Total lead equivalent in a protective layer-like structure of a lead substitute material means the lead equivalent of the sum of all protective layers. Total nominal lead equivalent means the lead equivalent to be specified by the manufacturer for personal protective equipment in accordance with DIN EN 61331-3.

It is when measuring the lead equivalences and the attenuation factors depending on the tube voltage It has been found that the protective effect of lead-free materials, in particular with an X-ray tube voltage of 60 to 80 kV, is considerably lower compared to lead than in the energy range of 80 to 100 kV.

There are two main reasons for this. First, the mass attenuation coefficient of lead-free materials such as tin is at the average energy of the 60 kV spectrum, i.e. at around 25 keV, lower than that of lead. On the other hand, there is a particularly large dose build-up effect in this low energy range. In other words, the protective effect of the material is reduced by the generation of secondary radiation on the radiation exit side.

To achieve a high protective effect, the dose build-up in the lead-free material should be kept as low as possible. As already stated, secondary radiation is excited in the material, which has a negative effect on the shielding effect of the material in the case of large radiation fields. The excited fluorescence radiation is mostly responsible for the dose build-up.
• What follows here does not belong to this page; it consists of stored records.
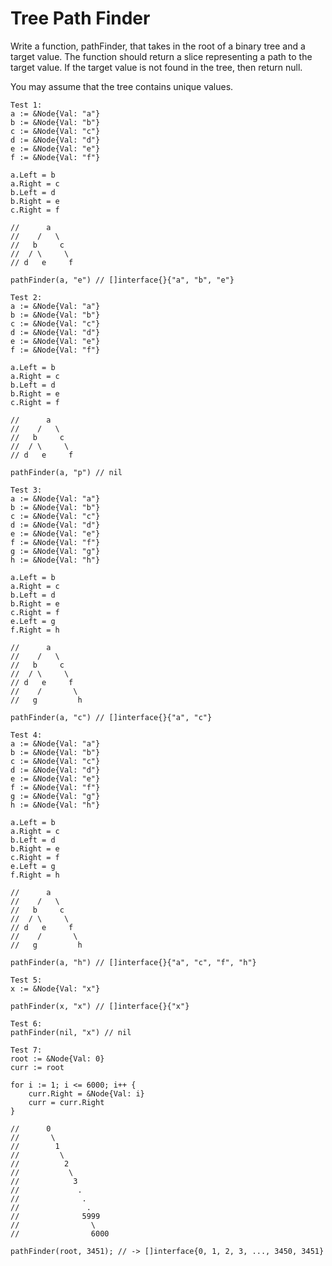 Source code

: # Tree Path Finder

Write a function, pathFinder, that takes in the root of a binary tree and a target value. The function should return a slice representing a path to the target value. If the target value is not found in the tree, then return null.

You may assume that the tree contains unique values.

```
Test 1:
a := &Node{Val: "a"}
b := &Node{Val: "b"}
c := &Node{Val: "c"}
d := &Node{Val: "d"}
e := &Node{Val: "e"}
f := &Node{Val: "f"}

a.Left = b
a.Right = c
b.Left = d
b.Right = e
c.Right = f

//      a
//    /   \
//   b     c
//  / \     \
// d   e     f

pathFinder(a, "e") // []interface{}{"a", "b", "e"}
```

```
Test 2:
a := &Node{Val: "a"}
b := &Node{Val: "b"}
c := &Node{Val: "c"}
d := &Node{Val: "d"}
e := &Node{Val: "e"}
f := &Node{Val: "f"}

a.Left = b
a.Right = c
b.Left = d
b.Right = e
c.Right = f

//      a
//    /   \
//   b     c
//  / \     \
// d   e     f

pathFinder(a, "p") // nil
```

```
Test 3:
a := &Node{Val: "a"}
b := &Node{Val: "b"}
c := &Node{Val: "c"}
d := &Node{Val: "d"}
e := &Node{Val: "e"}
f := &Node{Val: "f"}
g := &Node{Val: "g"}
h := &Node{Val: "h"}

a.Left = b
a.Right = c
b.Left = d
b.Right = e
c.Right = f
e.Left = g
f.Right = h

//      a
//    /   \
//   b     c
//  / \     \
// d   e     f
//    /       \
//   g         h

pathFinder(a, "c") // []interface{}{"a", "c"}
```

```
Test 4:
a := &Node{Val: "a"}
b := &Node{Val: "b"}
c := &Node{Val: "c"}
d := &Node{Val: "d"}
e := &Node{Val: "e"}
f := &Node{Val: "f"}
g := &Node{Val: "g"}
h := &Node{Val: "h"}

a.Left = b
a.Right = c
b.Left = d
b.Right = e
c.Right = f
e.Left = g
f.Right = h

//      a
//    /   \
//   b     c
//  / \     \
// d   e     f
//    /       \
//   g         h

pathFinder(a, "h") // []interface{}{"a", "c", "f", "h"}
```

```
Test 5:
x := &Node{Val: "x"}

pathFinder(x, "x") // []interface{}{"x"}
```

```
Test 6:
pathFinder(nil, "x") // nil
```

```
Test 7:
root := &Node{Val: 0}
curr := root

for i := 1; i <= 6000; i++ {
	curr.Right = &Node{Val: i}
	curr = curr.Right
}

//      0
//       \
//        1
//         \
//          2
//           \
//            3
//             .
//              .
//               .
//              5999
//                \
//                6000

pathFinder(root, 3451); // -> []interface{0, 1, 2, 3, ..., 3450, 3451}
```
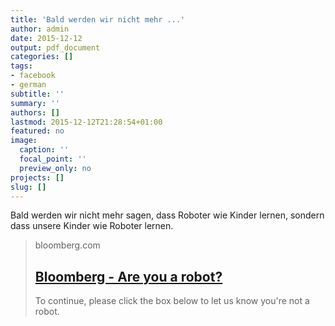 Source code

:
 ```yaml
---
title: 'Bald werden wir nicht mehr ...'
author: admin
date: 2015-12-12
output: pdf_document
categories: []
tags:
- facebook
- german
subtitle: ''
summary: ''
authors: []
lastmod: 2015-12-12T21:28:54+01:00
featured: no
image:
  caption: ''
  focal_point: ''
  preview_only: no
projects: []
slug: []
---
```

Bald werden wir nicht mehr sagen, dass Roboter wie Kinder lernen, sondern dass unsere Kinder wie Roboter lernen.
> bloomberg.com
> ## [Bloomberg - Are you a robot?](http://www.bloomberg.com/features/2015-preschool-for-robots/)
>
>To continue, please click the box below to let us know you're not a robot.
The dose build-up is expressed numerically by the so-called build-up factor according to IEC 61331-1.

The object of the present invention is to provide a lead-free radiation protection material which has small or only negligible amounts of secondary radiation over the energy range of an X-ray tube with a voltage of 60 to 125 kV and thus ensures an optimal shielding effect.

The object of the present invention is achieved with a lead-free radiation protection material according to claim 1.

The present invention relates to a lead-free radiation protection material in the energy range X-ray tube with a voltage of 60 to 125 kV with a layer structure of at least two layers with different shielding properties.

The invention further relates to radiation protection clothing made from the lead-free radiation protection material according to the invention.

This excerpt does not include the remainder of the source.